**WORK REQUEST:**
Work out how many lines of the material contain the string "devel". Respond with the number only.

--------------------------------------------------

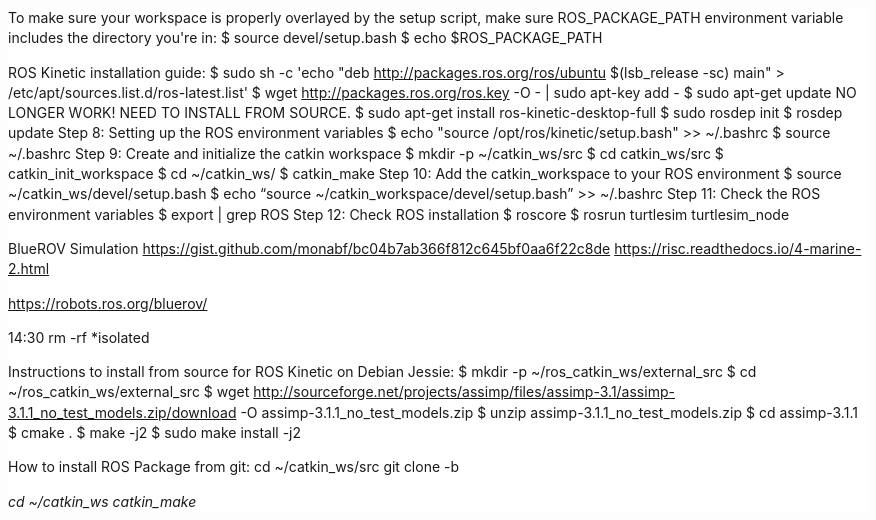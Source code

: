 To make sure your workspace is properly overlayed by the setup script, make sure ROS_PACKAGE_PATH environment variable includes the directory you're in:
    $ source devel/setup.bash
    $ echo $ROS_PACKAGE_PATH

ROS Kinetic installation guide: 
        $ sudo sh -c 'echo "deb http://packages.ros.org/ros/ubuntu $(lsb_release -sc) main" > /etc/apt/sources.list.d/ros-latest.list'
        $ wget http://packages.ros.org/ros.key -O - | sudo apt-key add -
        $ sudo apt-get update
    NO LONGER WORK! NEED TO INSTALL FROM SOURCE.
        $ sudo apt-get install ros-kinetic-desktop-full 
        $ sudo rosdep init
        $ rosdep update
    Step 8: Setting up the ROS environment variables
        $ echo "source /opt/ros/kinetic/setup.bash" >> ~/.bashrc
        $ source ~/.bashrc
    Step 9: Create and initialize the catkin workspace
        $ mkdir -p ~/catkin_ws/src
        $ cd catkin_ws/src
        $ catkin_init_workspace
        $ cd ~/catkin_ws/
        $ catkin_make
    Step 10: Add the catkin_workspace to your ROS environment
        $ source ~/catkin_ws/devel/setup.bash
        $ echo “source ~/catkin_workspace/devel/setup.bash” >> ~/.bashrc
    Step 11: Check the ROS environment variables
        $ export | grep ROS
    Step 12: Check ROS installation
        $ roscore
        $ rosrun turtlesim turtlesim_node

BlueROV Simulation
    https://gist.github.com/monabf/bc04b7ab366f812c645bf0aa6f22c8de
    https://risc.readthedocs.io/4-marine-2.html


https://robots.ros.org/bluerov/

14:30 rm -rf *isolated

Instructions to install from source for ROS Kinetic on Debian Jessie:
    $ mkdir -p ~/ros_catkin_ws/external_src
    $ cd ~/ros_catkin_ws/external_src
    $ wget http://sourceforge.net/projects/assimp/files/assimp-3.1/assimp-3.1.1_no_test_models.zip/download -O assimp-3.1.1_no_test_models.zip
    $ unzip assimp-3.1.1_no_test_models.zip
    $ cd assimp-3.1.1
    $ cmake .
    $ make -j2
    $ sudo make install -j2

How to install ROS Package from git: 
    cd ~/catkin_ws/src
    git clone -b <branch> <address>
    cd ~/catkin_ws 
    catkin_make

--------------------------------------------------

**WRITTEN RESPONSE:**
3